Romania's Raul Butaci held off Spain's Julen Calvo by just 42 seconds after 10 hours and 41 minutes of racing to win the 106-kilometre CSP course at the Asics Penyagolosa Trails on Saturday 18 April, opening the 2026 Mountain Running World Cup season in the Castellon hills. Both athletes finished inside 10:41 — Butaci in 10:41:14 and Calvo in 10:41:56 — and each was well clear of Ben Dhiman's 2023 course record of 10:35:32, confirming early-season form across a field that has largely bypassed Chianti and Istria in favour of a shorter taper into a loaded Pyrenean summer.

Butaci, a 32-year-old mountain rescue instructor from Brasov who finished sixth at UTMB in 2025, led through four of the race's six timed sectors and was only ever within touching distance of Calvo from the 70-kilometre descent off Penyagolosa itself. Calvo, racing on home terrain, closed from 90 seconds down over the final 18km, catching and passing Butaci briefly at Vistabella del Maestrazgo before the Romanian retook the lead on the uphill grind out of the last feed station and drove through the finish arch in the Plaza de la Villa. The winner collected 3,000 euros for the CSP title, the second consecutive victory for Romania at the event after Bogdan Ionut Dumitrescu's 2025 win.

Behind the lead pair the race played out over a compressed pack rather than the typical attritional Penyagolosa war of attrition. Third-placed Alex Ayats of Andorra, a former Mont-Blanc 90K winner, crossed in 10:58:04, around 17 minutes behind Butaci but more than nine minutes clear of fourth. The women's CSP went to Spanish national team selection Gemma Arenas, who retook the course record with a 12:46 run that beat Azara Garcia's 2022 mark by six minutes and earned her the full 1,000 Mountain Running World Cup points on offer. Sara-Rebekka Faero Linde of Norway won the shorter-distance MiM in 6:23, another course record.

For the World Cup series the Penyagolosa result has knock-on effects across the rest of the season. Butaci's decision to open here rather than at Istria by UTMB earlier this month means Romania enters the next leg at Marathon du Mont-Blanc on 28 June level on points with the Spanish federation, whose Calvo and Manuel Merillas had been expected to take an early lead. For Spain the mild disappointment of a runner-up finish on home ground is offset by Arenas' women's victory and by the strength of their second- and third-placed men's finishers, who between them have secured the nation the maximum team allocation on the early leaderboard.

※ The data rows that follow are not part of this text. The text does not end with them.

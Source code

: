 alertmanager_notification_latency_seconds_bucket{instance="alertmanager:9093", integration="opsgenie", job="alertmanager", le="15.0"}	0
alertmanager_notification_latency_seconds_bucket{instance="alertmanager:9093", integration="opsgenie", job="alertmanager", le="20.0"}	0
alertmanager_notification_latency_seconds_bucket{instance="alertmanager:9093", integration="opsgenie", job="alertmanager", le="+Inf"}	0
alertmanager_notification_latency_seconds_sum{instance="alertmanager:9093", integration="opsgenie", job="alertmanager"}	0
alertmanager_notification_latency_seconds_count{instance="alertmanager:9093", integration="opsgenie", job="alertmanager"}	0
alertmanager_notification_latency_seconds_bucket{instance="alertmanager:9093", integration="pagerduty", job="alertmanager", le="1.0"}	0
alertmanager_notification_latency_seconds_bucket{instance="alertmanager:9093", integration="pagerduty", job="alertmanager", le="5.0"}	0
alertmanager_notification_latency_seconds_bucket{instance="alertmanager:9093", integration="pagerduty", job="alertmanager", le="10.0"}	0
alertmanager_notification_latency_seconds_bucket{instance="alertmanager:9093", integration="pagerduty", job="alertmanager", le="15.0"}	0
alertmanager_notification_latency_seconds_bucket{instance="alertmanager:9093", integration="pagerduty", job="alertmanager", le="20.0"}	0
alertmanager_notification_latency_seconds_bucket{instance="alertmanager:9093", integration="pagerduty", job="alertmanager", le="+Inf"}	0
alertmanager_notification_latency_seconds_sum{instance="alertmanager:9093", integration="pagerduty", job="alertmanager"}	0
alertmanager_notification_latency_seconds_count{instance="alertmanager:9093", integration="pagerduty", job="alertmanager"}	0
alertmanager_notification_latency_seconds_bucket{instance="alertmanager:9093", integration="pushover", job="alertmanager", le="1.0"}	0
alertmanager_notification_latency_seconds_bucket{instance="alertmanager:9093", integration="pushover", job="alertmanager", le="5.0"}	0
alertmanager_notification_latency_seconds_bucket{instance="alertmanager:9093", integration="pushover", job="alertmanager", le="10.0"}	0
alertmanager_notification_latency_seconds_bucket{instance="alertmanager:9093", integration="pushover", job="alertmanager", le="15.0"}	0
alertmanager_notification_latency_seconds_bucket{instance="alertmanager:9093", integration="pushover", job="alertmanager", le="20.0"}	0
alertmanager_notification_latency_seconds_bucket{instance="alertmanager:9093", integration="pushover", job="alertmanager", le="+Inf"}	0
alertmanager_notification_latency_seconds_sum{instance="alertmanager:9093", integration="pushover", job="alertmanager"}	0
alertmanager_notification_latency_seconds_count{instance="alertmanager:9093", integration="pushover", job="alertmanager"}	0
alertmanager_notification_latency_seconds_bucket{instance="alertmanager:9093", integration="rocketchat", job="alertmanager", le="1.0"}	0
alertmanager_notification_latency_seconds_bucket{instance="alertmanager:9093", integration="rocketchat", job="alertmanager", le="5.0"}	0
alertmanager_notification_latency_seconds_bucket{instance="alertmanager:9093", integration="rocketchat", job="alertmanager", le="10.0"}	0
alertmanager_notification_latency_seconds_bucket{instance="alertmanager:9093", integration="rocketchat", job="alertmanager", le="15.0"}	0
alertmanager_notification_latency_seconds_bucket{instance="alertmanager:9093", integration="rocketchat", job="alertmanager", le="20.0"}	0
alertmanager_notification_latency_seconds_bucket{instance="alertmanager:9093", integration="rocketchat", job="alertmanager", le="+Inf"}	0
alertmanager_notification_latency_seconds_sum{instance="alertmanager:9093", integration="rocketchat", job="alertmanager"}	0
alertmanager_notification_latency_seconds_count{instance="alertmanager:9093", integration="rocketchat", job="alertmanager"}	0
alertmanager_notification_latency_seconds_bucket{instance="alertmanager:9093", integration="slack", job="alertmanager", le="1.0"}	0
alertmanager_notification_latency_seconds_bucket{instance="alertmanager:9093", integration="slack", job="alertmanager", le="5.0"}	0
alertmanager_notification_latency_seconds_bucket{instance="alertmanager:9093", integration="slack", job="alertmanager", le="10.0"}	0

Penyagolosa Trails directors said on Monday that the event had attracted a record 4,800 entries across the CSP, MiM and MiMet distances, up from 4,200 last year, with a quarter of those runners coming from outside Spain — the highest international share in the race's 27-year history. Title sponsor Asics used the weekend to showcase its new Fujispeed 4 and the revamped Metaspeed Trail, while the event's carbon footprint reporting, first introduced in 2024, recorded a 19 per cent per-entrant reduction compared with 2023 following the organisers' switch to a centralised shuttle service between Castellon de la Plana and the mountain communities along the course. The Mountain Running World Cup now moves to the Zegama-Aizkorri Marathon on 17 May, the next points-scoring event in a 10-race series that finishes at Limone Extreme in October.